В делах о жестоком обращении с крепостными есть еще одна черта, на которую не принято обращать внимание. Значительная их часть содержит обвинения в сглазе, порче, привороте и т. д. Со слов помещика, пострадавший дворовый неизменно оказывался участником неких ведовских действий. Он покушался на жизнь, здоровье и семейное благополучие барина посредством зелий, корений, заговоренной соли или тайного питья, которое подмешивал в пищу.

Психологическая обстановка этому благоприятствовала. Многие мемуаристы вспоминали о крайнем легковерии, с которым люди того времени относились к подобным вещам. Янькова приводила в пример свою бабку, дочь историка Татищева, женщину весьма образованную и все же… «Бабушка Щербатова была очень… суеверна и имела множество примет… Так, например, ежели она увидит нитку на полу, всегда ее обойдет, потому что „Бог весть, кем положена эта нить, и не с умыслом ли каким? “. Если круг на песке где-нибудь в саду от лейки или от ведра, никогда не перешагнет через него: „Нехорошо, лишаи будут“. Под первое число каждого месяца ходила подслушивать у дверей девичьей и по тому, какое услышит слово, заключала, благополучен ли будет месяц или нет. Впрочем, девушки знали ее слабость и, когда заслышат, что княгиня шаркает ножками, перемигнутся и тотчас заведут такую речь, которую можно бы ей было истолковать к благополучию, а бабушка тотчас и войдет в девичью, чтобы захватить на слове.

— Что вы такое говорили? — скажет она.

Девушки притворяются, будто и не слыхали, как она вошла, и наговорят ей всякого вздора, и потом прибавят:

— Это, государыня княгиня, знать, к благополучию.

Она верила колдовству, глазу, оборотням, русалкам, лешим; думала, что можно испортить человека, и имела множество разных примет. Зимой, когда запорошит окна, рассматривала узоры и по фигурам тоже судила: к добру или не к добру. Очень понятно: живали в деревне, занятий не было, вот они сидят и придумывают себе всякую всячину»[554].

Эта всячина могла быть и небезопасной.
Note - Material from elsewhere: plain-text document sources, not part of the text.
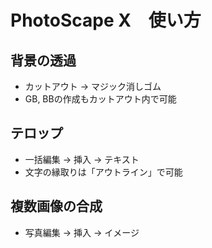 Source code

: # PhotoScape X　使い方

## 背景の透過
- カットアウト -> マジック消しゴム
- GB, BBの作成もカットアウト内で可能

## テロップ
- 一括編集 -> 挿入 -> テキスト
- 文字の縁取りは「アウトライン」で可能

## 複数画像の合成
- 写真編集 -> 挿入 -> イメージ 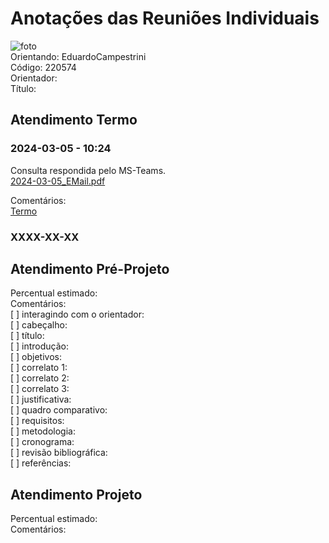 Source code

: # Anotações das Reuniões Individuais  

![foto](foto.png "foto")  
Orientando: EduardoCampestrini  
Código: 220574  
Orientador:  
Título:  

## Atendimento Termo  

### 2024-03-05 - 10:24

Consulta respondida pelo MS-Teams.  
[2024-03-05_EMail.pdf](2024-03-05_EMail.pdf)  

Comentários:  
[Termo](Termo.pdf "Termo")  

### XXXX-XX-XX

## Atendimento Pré-Projeto  

Percentual estimado:  
Comentários:  
[ ] interagindo com o orientador:  
[ ] cabeçalho:  
[ ] título:  
[ ] introdução:  
[ ] objetivos:  
[ ] correlato 1:  
[ ] correlato 2:  
[ ] correlato 3:  
[ ] justificativa:  
[ ] quadro comparativo:  
[ ] requisitos:  
[ ] metodologia:  
[ ] cronograma:  
[ ] revisão bibliográfica:  
[ ] referências:  

## Atendimento Projeto  

Percentual estimado:  
Comentários:  
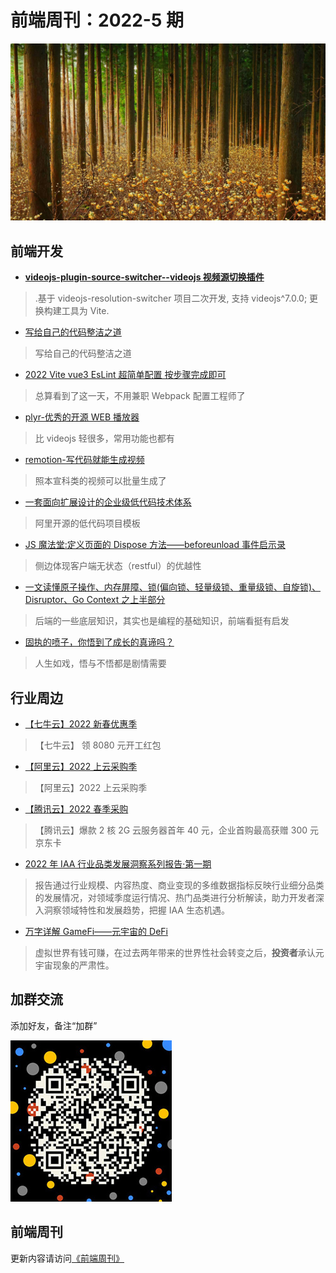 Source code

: # 前端周刊：2022-5 期

[![](/img/bing/20220413.jpg?imageMogr2/thumbnail/960x)](https://cn.bing.com/search?q=结香花)

## 前端开发

- [**videojs-plugin-source-switcher--videojs 视频源切换插件**](https://github.com/tower1229/videojs-plugin-source-switcher)

> .基于 videojs-resolution-switcher 项目二次开发, 支持 videojs^7.0.0; 更换构建工具为 Vite.

- [写给自己的代码整洁之道](https://pengfeixc.com/blogs/developer-handbook/clean-code)

> 写给自己的代码整洁之道

- [2022 Vite vue3 EsLint 超简单配置 按步骤完成即可](https://www.jianshu.com/p/4b94540dd998)

> 总算看到了这一天，不用兼职 Webpack 配置工程师了

- [plyr-优秀的开源 WEB 播放器](https://github.com/sampotts/plyr)

> 比 videojs 轻很多，常用功能也都有

- [remotion-写代码就能生成视频](https://github.com/remotion-dev/remotion)

> 照本宣科类的视频可以批量生成了

- [一套面向扩展设计的企业级低代码技术体系](https://github.com/alibaba/lowcode-engine)

> 阿里开源的低代码项目模板

- [JS 魔法堂:定义页面的 Dispose 方法——beforeunload 事件启示录](https://www.cnblogs.com/fsjohnhuang/p/5647649.html)

> 侧边体现客户端无状态（restful）的优越性

- [一文读懂原子操作、内存屏障、锁(偏向锁、轻量级锁、重量级锁、自旋锁)、Disruptor、Go Context 之上半部分](https://www.cnblogs.com/dojo-lzz/p/16183006.html)

> 后端的一些底层知识，其实也是编程的基础知识，前端看挺有启发

- [固执的喷子，你悟到了成长的真谛吗？](https://mp.weixin.qq.com/s/XTJmVhnnDBQL3R4cr91vJA)

> 人生如戏，悟与不悟都是剧情需要

## 行业周边

- [【七牛云】2022 新春优惠季](https://s.qiniu.com/mIzQNn)

> 【七牛云】 领 8080 元开工红包

- [【阿里云】2022 上云采购季](https://www.aliyun.com/minisite/goods?taskPkg=2022cgj&pkgSid=290788&userCode=y31qmczl)

> 【阿里云】2022 上云采购季

- [【腾讯云】2022 春季采购](https://curl.qcloud.com/qBTP1dai)

> 【腾讯云】爆款 2 核 2G 云服务器首年 40 元，企业首购最高获赠 300 元京东卡

- [2022 年 IAA 行业品类发展洞察系列报告·第一期](https://trendinsight.oceanengine.com/arithmetic-report/detail/669?source=csj2)

> 报告通过行业规模、内容热度、商业变现的多维数据指标反映行业细分品类的发展情况，对领域季度运行情况、热门品类进行分析解读，助力开发者深入洞察领域特性和发展趋势，把握 IAA 生态机遇。

- [万字详解 GameFi——元宇宙的 DeFi](https://mp.weixin.qq.com/s/eXRBcqIsfHyLmOeNoAVuAw)

> 虚拟世界有钱可赚，在过去两年带来的世界性社会转变之后，**投资者**承认元宇宙现象的严肃性。

## 加群交流

添加好友，备注“加群”

![refned_x](/img/a/refined-x.jpg)

## 前端周刊

更新内容请访问[《前端周刊》](https://frontend-weekly.com/)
В 1763 году смоленский шляхтич Высоцкий посадил под караул одного из своих крестьян с женой и сыном. Он заковал их в колодки, сек батогами, а женщину пытал раскаленными щипцами, отчего она на четвертый день умерла. Во время расследования в губернской канцелярии, а затем в военном суде Высоцкий рассказал, что летом того года у него начались рези живота и «в голове помрачение», соседи стали намекать ему, будто он испорчен. Помещик допросил дворовых, как водится не без порки, и один из них — 17-летний юноша — оговорил отца и мать. По словам парня, они давали ему какую-то траву, которую он подсыпал в еду барина. Тогда Высоцкий взял семью «колдуна» под арест и добивался от них, «чтобы они в здоровье его выпользовали». Суд не поверил преступнику, его лишили дворянства, права называться прежней фамилией, подвергли гражданской казни, выведя на эшафот и положив на плаху, после чего заклеймили на лбу первой буквой слова «убийца» и сослали на каторжные работы бессрочно.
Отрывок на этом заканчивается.